Wednesday, February 1, 2012

CERN Wife


I'm sitting, for the first time in my life, in the CERN library.  Why?  Because somewhere in our apartment building, and I think it's from the floor above us, construction is going on, and the earsplitting wheezing, whistling, whining sounds of saws screech and pulsate into every room.  Even the best earplugs I own don't help.  My way of escaping the cacophony was to flee our flat in Ferney-Voltaire, France, the town where we're living for a year, to the library at CERN in Meyrin, Switzerland - an eight-minute drive.  Being the spouse of a CERN physicist does have its benefits.

CERN is the French acronym for “Conseil Européen pour la Recherche Nucléaire” (European Council for Nuclear Research), founded in 1952 to develop a European fundamental physics research institute.  By 1954 the laboratory was created, and the name changed to the “European Organization for Nuclear Research” (l’Organisation Européenne pour la Recherche Nucléaire).  But the acronym, CERN, remained.


A view of some CERN buildings

Cutting-edge science occurs here.
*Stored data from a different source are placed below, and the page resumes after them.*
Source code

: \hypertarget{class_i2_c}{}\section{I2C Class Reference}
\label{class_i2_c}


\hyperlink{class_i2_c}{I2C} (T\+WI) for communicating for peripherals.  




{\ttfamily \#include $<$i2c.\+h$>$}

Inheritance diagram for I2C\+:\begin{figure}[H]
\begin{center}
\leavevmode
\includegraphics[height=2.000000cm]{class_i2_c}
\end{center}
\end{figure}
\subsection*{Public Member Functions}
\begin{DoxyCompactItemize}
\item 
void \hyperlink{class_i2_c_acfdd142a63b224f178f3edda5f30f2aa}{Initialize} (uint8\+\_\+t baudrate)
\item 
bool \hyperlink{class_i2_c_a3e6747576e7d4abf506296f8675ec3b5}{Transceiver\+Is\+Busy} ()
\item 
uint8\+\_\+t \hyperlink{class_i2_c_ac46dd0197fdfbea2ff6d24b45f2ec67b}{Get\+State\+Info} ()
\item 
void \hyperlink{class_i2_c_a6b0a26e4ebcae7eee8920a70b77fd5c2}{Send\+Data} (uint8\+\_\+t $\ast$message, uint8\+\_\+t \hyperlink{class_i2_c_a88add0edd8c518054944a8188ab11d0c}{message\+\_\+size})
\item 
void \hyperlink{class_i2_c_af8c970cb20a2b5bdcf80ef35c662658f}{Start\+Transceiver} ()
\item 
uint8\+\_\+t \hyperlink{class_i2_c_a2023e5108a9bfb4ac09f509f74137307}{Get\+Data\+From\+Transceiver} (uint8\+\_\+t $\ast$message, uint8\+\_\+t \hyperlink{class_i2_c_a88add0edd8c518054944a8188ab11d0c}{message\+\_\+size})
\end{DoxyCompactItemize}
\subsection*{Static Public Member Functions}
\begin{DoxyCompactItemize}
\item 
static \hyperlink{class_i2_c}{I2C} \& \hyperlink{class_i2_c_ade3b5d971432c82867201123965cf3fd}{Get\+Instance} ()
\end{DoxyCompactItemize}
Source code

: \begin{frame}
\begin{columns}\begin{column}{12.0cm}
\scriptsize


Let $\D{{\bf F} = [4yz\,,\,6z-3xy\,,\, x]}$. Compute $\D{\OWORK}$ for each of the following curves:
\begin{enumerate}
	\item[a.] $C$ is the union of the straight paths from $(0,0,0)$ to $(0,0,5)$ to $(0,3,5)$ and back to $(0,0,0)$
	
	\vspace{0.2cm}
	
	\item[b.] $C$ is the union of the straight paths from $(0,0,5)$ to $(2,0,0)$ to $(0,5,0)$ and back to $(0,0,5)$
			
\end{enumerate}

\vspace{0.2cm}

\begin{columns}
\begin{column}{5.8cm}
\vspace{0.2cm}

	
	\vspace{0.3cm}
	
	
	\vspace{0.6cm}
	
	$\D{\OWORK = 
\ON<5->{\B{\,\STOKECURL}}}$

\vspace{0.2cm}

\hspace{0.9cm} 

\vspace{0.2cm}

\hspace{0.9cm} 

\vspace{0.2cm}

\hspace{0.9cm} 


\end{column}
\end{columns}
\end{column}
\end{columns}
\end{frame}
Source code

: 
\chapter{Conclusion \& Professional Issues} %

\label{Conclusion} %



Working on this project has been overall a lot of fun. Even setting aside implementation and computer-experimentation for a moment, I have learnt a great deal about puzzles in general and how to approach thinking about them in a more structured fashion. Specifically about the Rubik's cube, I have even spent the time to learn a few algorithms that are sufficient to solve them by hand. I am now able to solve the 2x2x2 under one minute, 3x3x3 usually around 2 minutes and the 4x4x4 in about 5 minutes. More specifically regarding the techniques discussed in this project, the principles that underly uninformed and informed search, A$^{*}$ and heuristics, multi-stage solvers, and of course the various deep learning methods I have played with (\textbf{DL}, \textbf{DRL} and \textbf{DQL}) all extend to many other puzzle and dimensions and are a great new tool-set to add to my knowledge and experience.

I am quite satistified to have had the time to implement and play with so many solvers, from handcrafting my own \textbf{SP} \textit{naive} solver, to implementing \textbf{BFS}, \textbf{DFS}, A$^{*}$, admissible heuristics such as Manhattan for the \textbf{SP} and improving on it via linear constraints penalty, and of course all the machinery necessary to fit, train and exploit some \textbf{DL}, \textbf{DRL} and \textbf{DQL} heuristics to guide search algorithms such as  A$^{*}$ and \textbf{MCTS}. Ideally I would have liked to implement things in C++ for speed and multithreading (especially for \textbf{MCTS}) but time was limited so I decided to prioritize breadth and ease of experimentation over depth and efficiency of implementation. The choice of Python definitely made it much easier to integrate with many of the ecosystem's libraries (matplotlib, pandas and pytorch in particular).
In a vast campus of dilapidated barracks, tin sheds, stained concrete structures, and a few well-designed buildings, physicists from 84 countries examine collisions of particles that occur in a 27-kilometer circular tunnel that is buried 100 meters underground.  In teams of hundreds, they are working to find answers to essential questions about matter and the universe.


Barracks that are scientists' offices

The ATLAS building

CERN's main site is in Meyrin, on the outskirts of Geneva, with subsidiary facilities in the nearby French countryside where corn grows in the summer and sunflowers in the fall, and where cows munch on grasses from the spring until frost forms.  In a tunnel 328 feet below these fields and villages surrounding CERN, collisions reach temperatures 100,000 times hotter than the sun.

My husband studies the quark-gluon plasma, which is created during violent collisions of particles in the tunnel’s accelerator.  His interest in such physics comes from a curiosity to understand the big bang.  My interest, on the other hand, is people, and I am curious about similarities and differences in human cultures.  I studied anthropology.  But I’m here, not as an anthropologist, but as a CERN wife.  And it’s in that context that I am writing this blog.  In fact, blogging might not have been possible without CERN, which claims to be the place where the world wide web was invented.

This CERN library is more silent than the anthropology library where I devoted so much time when I was writing my dissertation.  Two young men are sitting three tables away absorbed in their computers.  No noise but the occasional hum of a copy machine.  What a pleasure.


1 comment:

  1. Great description. Are those barracks and CERN buldings really as bleak as they look? I was picturing something . . . I don't know, old and European looking or something. Anyway, glad you found an escape from the noise.